(Plain-text document sources)
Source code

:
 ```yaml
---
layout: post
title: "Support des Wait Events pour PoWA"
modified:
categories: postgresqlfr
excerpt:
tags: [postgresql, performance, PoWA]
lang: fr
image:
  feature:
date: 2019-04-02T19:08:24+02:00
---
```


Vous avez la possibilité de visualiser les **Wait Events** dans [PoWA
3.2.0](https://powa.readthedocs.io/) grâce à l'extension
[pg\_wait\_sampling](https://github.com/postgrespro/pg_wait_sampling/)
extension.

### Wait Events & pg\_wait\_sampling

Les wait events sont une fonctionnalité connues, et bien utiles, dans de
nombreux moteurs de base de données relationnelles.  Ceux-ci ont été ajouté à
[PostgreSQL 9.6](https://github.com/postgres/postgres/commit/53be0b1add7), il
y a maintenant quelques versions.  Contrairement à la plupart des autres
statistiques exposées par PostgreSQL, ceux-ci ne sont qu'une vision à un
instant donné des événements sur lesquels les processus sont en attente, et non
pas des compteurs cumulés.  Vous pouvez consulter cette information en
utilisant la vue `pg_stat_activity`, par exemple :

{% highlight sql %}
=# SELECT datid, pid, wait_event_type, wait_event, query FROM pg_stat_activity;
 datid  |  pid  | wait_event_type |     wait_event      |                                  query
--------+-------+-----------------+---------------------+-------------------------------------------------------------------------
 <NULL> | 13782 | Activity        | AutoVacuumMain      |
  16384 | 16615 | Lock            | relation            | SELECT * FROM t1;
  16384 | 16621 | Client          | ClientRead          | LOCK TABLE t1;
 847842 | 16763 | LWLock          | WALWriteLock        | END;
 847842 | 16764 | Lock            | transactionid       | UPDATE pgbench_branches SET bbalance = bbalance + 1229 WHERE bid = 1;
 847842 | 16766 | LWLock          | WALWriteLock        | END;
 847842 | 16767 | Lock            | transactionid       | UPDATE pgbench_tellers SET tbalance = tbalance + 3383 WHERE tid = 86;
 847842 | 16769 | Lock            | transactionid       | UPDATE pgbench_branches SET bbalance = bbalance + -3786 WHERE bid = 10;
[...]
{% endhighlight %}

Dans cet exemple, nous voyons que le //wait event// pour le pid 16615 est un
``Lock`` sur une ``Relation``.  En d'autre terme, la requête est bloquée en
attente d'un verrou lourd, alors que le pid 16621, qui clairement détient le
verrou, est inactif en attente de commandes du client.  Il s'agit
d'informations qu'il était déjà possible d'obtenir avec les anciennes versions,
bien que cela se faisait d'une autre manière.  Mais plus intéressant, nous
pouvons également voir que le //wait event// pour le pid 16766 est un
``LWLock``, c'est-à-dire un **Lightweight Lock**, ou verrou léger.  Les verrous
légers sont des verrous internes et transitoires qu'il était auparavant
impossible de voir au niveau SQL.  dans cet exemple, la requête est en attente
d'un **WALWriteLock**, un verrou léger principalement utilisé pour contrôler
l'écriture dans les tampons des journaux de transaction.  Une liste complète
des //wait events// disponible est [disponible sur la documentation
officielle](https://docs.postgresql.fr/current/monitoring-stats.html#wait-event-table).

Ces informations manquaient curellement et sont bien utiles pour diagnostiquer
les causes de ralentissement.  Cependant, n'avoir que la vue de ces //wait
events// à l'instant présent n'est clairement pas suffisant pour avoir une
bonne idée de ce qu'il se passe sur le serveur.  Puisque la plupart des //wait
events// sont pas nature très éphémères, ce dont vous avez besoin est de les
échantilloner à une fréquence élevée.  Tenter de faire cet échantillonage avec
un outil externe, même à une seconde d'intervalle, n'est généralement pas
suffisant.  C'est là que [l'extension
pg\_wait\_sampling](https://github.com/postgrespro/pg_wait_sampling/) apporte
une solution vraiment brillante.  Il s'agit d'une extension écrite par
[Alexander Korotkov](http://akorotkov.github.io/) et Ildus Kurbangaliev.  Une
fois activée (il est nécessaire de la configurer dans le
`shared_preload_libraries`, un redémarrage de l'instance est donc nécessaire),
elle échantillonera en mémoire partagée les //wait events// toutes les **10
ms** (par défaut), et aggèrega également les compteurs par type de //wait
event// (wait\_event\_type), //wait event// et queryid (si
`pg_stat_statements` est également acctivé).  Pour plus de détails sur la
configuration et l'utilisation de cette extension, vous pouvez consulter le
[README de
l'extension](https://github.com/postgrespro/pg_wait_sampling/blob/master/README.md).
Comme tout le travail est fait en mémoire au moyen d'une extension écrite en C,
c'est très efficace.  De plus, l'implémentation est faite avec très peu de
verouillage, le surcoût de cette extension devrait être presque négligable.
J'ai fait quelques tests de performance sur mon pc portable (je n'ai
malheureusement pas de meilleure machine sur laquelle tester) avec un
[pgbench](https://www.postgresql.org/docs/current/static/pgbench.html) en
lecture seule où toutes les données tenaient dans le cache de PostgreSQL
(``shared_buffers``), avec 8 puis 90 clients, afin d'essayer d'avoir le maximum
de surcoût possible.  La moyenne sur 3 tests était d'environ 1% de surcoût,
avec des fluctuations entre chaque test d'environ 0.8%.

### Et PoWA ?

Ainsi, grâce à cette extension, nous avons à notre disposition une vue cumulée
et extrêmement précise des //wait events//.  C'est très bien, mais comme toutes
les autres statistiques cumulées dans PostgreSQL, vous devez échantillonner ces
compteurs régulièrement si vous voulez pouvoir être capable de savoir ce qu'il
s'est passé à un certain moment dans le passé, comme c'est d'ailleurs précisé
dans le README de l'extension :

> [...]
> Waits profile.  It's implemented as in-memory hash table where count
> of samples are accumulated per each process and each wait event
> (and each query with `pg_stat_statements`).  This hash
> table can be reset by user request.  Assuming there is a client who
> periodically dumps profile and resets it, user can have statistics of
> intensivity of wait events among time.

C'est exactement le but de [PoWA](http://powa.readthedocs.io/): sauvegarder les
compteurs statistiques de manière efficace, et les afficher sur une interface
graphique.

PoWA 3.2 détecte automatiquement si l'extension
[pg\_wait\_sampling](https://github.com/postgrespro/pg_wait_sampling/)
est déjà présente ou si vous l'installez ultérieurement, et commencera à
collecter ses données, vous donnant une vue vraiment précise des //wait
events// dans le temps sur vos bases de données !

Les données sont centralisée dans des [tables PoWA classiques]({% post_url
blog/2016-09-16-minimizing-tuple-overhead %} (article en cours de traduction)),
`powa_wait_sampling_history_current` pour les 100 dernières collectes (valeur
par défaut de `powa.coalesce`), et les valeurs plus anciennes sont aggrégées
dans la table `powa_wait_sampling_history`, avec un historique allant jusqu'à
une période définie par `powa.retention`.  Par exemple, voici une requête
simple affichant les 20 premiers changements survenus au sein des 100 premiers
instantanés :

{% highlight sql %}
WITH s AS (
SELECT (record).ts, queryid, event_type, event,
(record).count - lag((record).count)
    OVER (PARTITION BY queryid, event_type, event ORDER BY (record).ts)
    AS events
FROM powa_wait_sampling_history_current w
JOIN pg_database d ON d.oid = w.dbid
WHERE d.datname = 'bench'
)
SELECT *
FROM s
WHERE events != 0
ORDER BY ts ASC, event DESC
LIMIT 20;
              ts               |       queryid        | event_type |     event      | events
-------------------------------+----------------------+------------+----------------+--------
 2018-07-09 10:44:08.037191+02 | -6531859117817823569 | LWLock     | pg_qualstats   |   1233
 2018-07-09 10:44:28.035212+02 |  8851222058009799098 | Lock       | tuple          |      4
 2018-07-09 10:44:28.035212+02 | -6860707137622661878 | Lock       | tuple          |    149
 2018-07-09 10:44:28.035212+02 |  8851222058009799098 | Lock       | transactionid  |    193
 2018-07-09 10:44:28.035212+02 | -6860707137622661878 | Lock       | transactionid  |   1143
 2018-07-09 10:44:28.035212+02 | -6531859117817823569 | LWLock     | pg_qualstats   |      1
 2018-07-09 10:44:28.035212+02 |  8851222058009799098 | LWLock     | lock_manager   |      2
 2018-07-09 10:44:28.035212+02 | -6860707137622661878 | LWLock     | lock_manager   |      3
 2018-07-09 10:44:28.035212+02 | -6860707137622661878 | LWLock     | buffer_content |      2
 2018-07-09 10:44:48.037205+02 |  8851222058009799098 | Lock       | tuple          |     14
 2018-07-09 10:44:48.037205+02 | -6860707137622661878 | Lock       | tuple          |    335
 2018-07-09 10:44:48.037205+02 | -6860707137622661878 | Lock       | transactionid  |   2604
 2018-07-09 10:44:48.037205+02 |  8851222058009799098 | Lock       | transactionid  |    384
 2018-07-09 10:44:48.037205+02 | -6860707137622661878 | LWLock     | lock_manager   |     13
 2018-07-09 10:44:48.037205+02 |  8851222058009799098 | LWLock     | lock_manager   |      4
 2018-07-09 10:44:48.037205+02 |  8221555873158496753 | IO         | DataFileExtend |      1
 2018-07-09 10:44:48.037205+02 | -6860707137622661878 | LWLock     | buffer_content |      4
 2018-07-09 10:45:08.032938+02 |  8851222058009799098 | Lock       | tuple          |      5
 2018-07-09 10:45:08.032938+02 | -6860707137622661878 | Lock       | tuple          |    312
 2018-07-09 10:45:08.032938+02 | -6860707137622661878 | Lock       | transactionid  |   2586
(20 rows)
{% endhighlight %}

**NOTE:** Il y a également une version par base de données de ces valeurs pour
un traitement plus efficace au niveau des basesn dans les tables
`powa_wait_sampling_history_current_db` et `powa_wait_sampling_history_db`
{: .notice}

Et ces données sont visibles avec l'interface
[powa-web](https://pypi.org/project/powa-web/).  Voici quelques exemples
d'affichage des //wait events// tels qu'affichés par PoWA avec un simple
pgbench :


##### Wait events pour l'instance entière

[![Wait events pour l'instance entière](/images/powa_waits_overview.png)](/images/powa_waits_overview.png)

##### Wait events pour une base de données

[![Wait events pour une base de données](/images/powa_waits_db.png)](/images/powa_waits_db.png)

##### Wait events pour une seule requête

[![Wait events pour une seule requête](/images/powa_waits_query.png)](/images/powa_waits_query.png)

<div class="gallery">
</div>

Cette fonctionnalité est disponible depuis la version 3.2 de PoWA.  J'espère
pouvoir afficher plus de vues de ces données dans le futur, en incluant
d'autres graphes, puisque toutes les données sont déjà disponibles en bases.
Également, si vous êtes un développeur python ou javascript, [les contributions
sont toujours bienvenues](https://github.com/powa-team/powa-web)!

Problem details: Return a copy of every line in the records that includes the string "nécessaire".

Expected output:
fois activée (il est nécessaire de la configurer dans le
`shared_preload_libraries`, un redémarrage de l'instance est donc nécessaire),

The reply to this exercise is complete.